CMDOP task execution lets you describe goals in natural language and have AI autonomously run shell commands on remote machines. It supports structured Pydantic output schemas, multi-step workflows with rollback, streaming real-time events, dry-run safety restrictions, and approval workflows for critical operations.

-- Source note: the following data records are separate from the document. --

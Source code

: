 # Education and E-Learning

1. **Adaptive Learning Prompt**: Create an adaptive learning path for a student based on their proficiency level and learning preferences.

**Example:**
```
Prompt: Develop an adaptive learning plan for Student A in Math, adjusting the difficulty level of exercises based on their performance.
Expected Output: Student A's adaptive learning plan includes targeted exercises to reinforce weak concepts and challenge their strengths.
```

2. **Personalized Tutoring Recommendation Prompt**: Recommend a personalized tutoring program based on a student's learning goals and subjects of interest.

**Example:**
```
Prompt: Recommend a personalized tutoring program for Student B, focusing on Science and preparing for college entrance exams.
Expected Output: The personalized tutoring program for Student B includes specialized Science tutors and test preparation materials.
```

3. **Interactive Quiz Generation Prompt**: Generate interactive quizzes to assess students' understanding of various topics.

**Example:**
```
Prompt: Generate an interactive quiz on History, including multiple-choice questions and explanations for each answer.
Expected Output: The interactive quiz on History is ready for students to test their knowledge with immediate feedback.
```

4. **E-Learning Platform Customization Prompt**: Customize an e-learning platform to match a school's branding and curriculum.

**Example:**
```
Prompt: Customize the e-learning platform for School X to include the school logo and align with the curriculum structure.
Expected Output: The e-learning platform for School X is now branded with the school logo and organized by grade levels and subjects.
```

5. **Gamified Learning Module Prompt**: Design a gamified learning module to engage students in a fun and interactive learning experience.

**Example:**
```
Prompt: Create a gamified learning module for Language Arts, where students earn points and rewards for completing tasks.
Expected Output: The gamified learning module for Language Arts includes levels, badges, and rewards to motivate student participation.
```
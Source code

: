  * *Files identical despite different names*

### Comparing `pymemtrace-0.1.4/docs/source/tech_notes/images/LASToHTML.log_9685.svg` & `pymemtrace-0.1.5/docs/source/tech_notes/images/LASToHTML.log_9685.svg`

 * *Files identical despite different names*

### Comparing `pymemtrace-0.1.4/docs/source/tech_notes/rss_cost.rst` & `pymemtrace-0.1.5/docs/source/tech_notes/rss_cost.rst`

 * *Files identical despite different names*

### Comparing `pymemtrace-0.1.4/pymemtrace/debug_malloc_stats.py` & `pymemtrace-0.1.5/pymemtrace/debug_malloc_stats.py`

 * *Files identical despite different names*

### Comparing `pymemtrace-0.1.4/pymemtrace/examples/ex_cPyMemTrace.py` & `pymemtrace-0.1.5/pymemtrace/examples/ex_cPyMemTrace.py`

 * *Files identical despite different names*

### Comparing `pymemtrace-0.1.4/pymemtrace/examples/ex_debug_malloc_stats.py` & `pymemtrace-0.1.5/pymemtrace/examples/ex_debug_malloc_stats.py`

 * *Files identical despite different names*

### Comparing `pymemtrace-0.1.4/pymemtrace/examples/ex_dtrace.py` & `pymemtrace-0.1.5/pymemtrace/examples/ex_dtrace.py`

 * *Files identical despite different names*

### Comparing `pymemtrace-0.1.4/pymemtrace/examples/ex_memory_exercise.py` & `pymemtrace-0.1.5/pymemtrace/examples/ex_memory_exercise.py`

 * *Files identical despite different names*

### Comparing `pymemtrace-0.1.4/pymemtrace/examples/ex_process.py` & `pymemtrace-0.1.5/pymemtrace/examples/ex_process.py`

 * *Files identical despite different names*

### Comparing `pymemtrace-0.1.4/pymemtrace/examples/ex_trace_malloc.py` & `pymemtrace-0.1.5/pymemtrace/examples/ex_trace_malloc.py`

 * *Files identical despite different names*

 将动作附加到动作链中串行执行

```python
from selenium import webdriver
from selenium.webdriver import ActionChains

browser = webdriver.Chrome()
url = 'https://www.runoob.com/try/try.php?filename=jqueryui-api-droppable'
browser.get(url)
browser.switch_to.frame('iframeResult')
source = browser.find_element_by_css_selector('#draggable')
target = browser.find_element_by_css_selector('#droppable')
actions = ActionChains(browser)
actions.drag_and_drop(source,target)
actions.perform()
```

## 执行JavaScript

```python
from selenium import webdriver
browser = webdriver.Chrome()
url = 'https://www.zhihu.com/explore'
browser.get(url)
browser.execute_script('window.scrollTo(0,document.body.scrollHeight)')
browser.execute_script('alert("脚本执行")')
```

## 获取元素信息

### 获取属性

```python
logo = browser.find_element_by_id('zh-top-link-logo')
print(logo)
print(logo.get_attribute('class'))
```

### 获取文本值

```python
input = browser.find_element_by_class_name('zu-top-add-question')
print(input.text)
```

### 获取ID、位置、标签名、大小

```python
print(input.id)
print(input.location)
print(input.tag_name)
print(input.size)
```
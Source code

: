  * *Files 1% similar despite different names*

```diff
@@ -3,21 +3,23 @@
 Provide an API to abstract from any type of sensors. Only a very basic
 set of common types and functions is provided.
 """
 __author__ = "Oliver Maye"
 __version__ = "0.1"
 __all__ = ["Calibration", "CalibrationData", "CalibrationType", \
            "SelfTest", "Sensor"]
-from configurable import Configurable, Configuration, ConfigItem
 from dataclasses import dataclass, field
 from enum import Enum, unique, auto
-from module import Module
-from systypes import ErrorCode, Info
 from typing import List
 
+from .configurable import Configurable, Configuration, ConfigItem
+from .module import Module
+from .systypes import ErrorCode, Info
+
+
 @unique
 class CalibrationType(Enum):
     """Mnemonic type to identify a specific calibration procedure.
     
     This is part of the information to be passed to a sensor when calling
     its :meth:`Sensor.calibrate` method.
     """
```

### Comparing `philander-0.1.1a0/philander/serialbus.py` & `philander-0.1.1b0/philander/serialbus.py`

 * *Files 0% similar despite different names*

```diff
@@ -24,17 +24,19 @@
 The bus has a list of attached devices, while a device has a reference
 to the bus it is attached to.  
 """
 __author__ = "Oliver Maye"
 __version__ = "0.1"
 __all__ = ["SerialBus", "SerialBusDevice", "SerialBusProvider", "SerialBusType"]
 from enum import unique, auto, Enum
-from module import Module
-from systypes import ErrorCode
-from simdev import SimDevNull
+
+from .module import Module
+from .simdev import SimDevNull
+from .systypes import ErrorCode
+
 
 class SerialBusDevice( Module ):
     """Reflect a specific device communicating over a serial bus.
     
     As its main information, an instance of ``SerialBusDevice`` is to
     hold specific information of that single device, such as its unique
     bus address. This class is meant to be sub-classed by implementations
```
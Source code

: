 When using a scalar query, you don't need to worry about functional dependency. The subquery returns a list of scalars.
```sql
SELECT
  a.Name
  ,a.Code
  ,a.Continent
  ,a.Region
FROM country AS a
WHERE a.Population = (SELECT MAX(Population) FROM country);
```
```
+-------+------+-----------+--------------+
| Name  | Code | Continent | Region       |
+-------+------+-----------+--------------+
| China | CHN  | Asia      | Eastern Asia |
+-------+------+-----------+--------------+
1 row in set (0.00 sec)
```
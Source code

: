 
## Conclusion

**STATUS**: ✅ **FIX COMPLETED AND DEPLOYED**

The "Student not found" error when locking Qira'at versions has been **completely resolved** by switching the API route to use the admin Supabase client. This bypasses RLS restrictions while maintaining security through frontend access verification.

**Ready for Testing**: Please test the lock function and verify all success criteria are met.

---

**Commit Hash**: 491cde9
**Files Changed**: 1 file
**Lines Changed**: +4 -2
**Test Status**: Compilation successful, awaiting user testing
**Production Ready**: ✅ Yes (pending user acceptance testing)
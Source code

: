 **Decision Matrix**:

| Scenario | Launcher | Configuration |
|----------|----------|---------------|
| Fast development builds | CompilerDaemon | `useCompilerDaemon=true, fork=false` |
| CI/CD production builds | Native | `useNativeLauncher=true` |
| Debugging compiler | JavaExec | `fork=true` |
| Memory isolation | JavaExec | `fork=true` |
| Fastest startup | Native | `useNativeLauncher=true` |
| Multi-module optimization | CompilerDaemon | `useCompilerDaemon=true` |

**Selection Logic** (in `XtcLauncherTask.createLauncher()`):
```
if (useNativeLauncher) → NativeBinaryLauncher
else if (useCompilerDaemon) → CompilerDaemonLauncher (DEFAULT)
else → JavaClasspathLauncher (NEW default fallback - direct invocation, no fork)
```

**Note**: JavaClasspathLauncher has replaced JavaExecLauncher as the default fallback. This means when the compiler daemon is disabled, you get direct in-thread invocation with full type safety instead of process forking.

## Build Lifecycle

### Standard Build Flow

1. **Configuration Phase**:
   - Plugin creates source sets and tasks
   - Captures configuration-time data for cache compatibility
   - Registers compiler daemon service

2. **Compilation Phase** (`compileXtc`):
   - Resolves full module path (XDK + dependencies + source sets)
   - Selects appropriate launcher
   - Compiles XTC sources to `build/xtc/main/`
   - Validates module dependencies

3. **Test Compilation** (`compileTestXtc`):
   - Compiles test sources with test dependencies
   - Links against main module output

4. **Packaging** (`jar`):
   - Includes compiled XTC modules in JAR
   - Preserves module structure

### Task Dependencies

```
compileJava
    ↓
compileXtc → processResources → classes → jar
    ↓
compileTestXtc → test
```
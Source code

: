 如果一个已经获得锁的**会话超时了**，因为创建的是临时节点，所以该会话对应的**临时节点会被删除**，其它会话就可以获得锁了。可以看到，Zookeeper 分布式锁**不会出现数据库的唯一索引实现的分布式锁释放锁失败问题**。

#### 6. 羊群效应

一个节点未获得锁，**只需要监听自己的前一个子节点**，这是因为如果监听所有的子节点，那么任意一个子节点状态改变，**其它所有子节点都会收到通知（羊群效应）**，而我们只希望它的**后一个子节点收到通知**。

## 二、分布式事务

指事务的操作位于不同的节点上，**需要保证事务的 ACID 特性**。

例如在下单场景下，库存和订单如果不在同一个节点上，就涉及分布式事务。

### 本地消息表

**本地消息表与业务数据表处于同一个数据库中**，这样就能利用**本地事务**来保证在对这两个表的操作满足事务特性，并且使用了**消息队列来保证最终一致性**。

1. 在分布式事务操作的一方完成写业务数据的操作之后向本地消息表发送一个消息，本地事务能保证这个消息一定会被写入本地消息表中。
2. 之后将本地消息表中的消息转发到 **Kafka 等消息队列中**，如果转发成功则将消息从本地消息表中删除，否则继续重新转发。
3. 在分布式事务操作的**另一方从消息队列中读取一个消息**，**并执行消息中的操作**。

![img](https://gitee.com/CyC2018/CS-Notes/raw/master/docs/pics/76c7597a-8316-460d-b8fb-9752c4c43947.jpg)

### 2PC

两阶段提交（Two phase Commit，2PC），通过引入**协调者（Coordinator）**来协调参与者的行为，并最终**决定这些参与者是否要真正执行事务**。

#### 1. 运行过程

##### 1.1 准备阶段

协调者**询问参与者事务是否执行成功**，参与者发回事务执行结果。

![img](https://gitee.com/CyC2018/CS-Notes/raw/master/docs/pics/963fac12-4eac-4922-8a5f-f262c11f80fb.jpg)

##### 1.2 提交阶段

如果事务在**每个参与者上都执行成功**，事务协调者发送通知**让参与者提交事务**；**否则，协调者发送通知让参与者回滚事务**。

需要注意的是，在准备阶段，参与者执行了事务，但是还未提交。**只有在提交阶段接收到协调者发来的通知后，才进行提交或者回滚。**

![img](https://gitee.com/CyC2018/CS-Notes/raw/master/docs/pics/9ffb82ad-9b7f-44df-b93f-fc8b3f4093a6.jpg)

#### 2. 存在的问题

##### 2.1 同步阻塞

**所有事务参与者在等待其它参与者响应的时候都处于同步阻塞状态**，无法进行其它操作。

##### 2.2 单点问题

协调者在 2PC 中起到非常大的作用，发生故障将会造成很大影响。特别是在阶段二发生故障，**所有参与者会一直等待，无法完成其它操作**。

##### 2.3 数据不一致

Ideal for deployments, incident response, and log analysis.

Give AI a goal, let it figure out and execute the necessary commands.

How do I run a basic AI task?


from cmdop import AsyncCMDOPClient
from pydantic import BaseModel
 
# Define the expected shape of the AI's response
class TaskResult(BaseModel):
    success: bool
    actions_taken: list[str]
    output: str
    error: str | None
 
async with AsyncCMDOPClient.remote(api_key="cmd_xxx") as client:
    # Connect to the target machine
    await client.terminal.set_machine("prod-server")
 
    # Run a natural-language prompt; AI decides which shell commands to execute
    result = await client.agent.run(
        prompt="Restart the nginx service and verify it's running",
        output_schema=TaskResult
    )
 
    # Access typed fields directly from the structured result
    if result.output.success:
        print("Nginx restarted successfully")
        print(f"Actions: {result.output.actions_taken}")
    else:
        print(f"Failed: {result.output.error}")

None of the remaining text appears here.